What the exercise asks
Filter on the word "crit": copy each matching line from the listing below.
::::
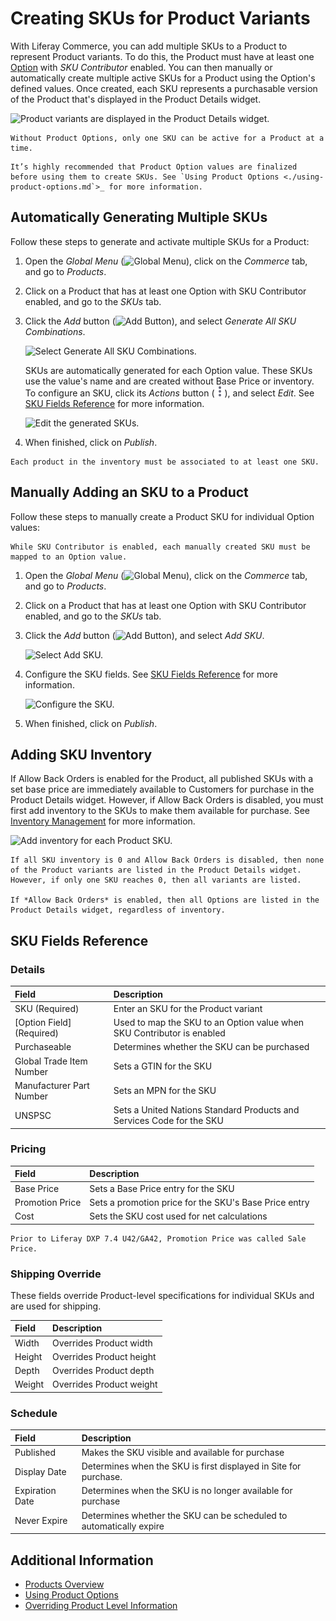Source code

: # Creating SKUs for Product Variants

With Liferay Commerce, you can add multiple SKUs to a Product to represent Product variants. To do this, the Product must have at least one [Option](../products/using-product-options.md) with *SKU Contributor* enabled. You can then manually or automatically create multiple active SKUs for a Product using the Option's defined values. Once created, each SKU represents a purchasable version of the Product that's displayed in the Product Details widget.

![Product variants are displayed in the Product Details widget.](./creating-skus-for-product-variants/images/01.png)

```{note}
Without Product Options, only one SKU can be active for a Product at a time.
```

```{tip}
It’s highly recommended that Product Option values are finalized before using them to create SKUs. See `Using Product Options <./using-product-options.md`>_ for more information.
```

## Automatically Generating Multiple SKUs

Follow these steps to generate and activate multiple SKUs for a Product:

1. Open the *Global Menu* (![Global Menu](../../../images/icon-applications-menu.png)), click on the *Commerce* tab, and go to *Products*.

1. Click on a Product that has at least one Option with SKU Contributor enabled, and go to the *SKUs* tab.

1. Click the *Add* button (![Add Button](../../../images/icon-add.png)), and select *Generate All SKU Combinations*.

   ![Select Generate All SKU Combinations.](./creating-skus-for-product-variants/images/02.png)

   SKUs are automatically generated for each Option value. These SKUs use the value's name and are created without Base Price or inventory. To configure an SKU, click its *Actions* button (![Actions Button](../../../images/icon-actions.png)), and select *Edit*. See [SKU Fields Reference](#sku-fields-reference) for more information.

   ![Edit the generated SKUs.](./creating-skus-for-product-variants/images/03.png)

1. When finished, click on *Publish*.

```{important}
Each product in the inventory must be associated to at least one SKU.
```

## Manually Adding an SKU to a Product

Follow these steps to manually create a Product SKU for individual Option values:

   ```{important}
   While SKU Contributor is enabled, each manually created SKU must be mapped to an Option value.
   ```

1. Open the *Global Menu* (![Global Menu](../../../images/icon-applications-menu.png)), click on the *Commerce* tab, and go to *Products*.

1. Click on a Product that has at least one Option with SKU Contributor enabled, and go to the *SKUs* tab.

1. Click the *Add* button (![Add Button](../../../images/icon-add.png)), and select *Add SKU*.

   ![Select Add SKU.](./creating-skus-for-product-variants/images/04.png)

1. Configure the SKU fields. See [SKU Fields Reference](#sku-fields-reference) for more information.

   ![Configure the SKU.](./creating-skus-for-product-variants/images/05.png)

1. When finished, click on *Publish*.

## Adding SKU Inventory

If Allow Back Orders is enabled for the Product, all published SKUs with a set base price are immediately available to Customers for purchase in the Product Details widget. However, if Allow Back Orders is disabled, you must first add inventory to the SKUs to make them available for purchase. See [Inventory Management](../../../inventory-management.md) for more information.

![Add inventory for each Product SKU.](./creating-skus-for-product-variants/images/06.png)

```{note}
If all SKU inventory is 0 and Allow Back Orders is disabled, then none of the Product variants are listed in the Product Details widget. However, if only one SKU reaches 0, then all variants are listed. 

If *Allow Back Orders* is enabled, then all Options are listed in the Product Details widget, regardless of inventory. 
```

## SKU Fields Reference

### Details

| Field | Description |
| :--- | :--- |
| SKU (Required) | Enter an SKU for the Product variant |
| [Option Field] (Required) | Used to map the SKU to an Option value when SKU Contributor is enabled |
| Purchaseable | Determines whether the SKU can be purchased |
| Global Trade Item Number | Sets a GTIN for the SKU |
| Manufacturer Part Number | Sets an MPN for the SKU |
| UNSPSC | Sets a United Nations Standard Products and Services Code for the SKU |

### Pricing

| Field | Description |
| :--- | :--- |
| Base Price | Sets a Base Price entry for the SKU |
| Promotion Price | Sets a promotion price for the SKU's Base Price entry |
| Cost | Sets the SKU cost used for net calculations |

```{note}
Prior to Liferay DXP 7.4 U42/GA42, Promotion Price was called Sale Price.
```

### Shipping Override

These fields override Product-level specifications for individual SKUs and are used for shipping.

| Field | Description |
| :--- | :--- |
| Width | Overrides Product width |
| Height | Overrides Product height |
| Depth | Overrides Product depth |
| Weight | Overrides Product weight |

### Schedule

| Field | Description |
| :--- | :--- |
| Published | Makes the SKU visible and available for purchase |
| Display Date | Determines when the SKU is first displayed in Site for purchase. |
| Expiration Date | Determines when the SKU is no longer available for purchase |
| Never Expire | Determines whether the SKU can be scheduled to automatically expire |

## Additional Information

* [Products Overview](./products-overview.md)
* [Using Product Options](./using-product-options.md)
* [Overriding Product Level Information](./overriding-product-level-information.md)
::::
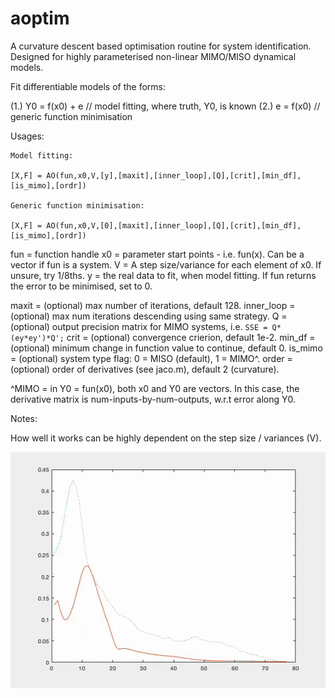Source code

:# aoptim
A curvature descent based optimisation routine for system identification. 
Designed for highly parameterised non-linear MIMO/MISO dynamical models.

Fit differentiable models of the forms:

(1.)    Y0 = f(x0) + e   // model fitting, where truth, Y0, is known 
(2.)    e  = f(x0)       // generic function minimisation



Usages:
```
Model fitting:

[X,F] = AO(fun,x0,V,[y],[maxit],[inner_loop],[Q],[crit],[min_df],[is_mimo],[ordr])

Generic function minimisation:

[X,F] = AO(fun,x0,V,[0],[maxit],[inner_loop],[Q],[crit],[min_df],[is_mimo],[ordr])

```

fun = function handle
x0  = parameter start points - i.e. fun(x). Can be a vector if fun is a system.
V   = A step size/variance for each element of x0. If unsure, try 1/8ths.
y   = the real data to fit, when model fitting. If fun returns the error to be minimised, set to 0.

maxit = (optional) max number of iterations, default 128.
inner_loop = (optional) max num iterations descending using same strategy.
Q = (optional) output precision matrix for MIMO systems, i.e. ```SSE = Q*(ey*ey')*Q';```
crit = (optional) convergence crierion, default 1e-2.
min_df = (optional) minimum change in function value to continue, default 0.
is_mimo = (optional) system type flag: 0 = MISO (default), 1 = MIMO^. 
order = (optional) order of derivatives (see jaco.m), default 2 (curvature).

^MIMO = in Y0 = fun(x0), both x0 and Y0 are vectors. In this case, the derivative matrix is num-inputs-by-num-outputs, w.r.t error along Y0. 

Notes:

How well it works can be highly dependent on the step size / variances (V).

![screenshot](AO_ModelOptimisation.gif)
::::
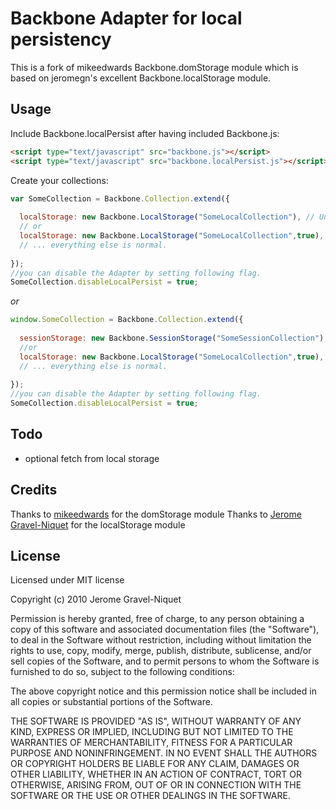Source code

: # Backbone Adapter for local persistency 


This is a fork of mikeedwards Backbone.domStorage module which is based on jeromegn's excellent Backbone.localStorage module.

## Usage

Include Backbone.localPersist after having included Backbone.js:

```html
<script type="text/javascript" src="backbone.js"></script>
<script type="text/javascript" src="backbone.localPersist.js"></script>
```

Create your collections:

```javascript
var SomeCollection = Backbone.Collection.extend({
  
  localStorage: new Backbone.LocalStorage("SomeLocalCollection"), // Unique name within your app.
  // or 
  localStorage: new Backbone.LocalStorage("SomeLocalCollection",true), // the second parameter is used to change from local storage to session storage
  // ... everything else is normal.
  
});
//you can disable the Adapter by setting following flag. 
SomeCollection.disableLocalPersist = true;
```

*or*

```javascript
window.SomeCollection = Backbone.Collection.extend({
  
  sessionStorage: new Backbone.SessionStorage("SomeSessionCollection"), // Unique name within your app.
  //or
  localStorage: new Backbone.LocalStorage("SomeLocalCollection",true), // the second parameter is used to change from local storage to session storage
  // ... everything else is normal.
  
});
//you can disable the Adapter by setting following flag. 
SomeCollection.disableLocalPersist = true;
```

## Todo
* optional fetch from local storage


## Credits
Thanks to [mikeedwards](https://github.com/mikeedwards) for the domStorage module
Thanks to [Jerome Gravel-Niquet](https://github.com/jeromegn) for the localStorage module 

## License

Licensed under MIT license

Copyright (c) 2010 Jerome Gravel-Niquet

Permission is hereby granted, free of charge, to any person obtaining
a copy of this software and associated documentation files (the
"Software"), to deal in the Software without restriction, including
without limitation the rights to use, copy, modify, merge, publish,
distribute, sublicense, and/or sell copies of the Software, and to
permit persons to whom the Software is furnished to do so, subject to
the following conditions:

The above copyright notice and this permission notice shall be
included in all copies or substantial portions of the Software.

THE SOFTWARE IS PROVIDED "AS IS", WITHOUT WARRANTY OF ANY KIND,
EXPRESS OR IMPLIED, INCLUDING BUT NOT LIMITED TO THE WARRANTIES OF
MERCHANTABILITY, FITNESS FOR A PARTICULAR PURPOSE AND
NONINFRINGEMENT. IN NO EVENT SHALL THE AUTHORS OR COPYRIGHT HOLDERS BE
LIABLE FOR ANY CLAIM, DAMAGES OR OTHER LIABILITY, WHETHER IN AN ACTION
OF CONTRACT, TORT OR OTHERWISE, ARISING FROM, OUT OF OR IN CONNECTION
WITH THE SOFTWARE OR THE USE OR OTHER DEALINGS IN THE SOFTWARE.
::::
Solution to this problem
[X,F] = AO(fun,x0,V,[y],[maxit],[inner_loop],[Q],[crit],[min_df],[is_mimo],[ordr])
[X,F] = AO(fun,x0,V,[0],[maxit],[inner_loop],[Q],[crit],[min_df],[is_mimo],[ordr])
crit = (optional) convergence crierion, default 1e-2.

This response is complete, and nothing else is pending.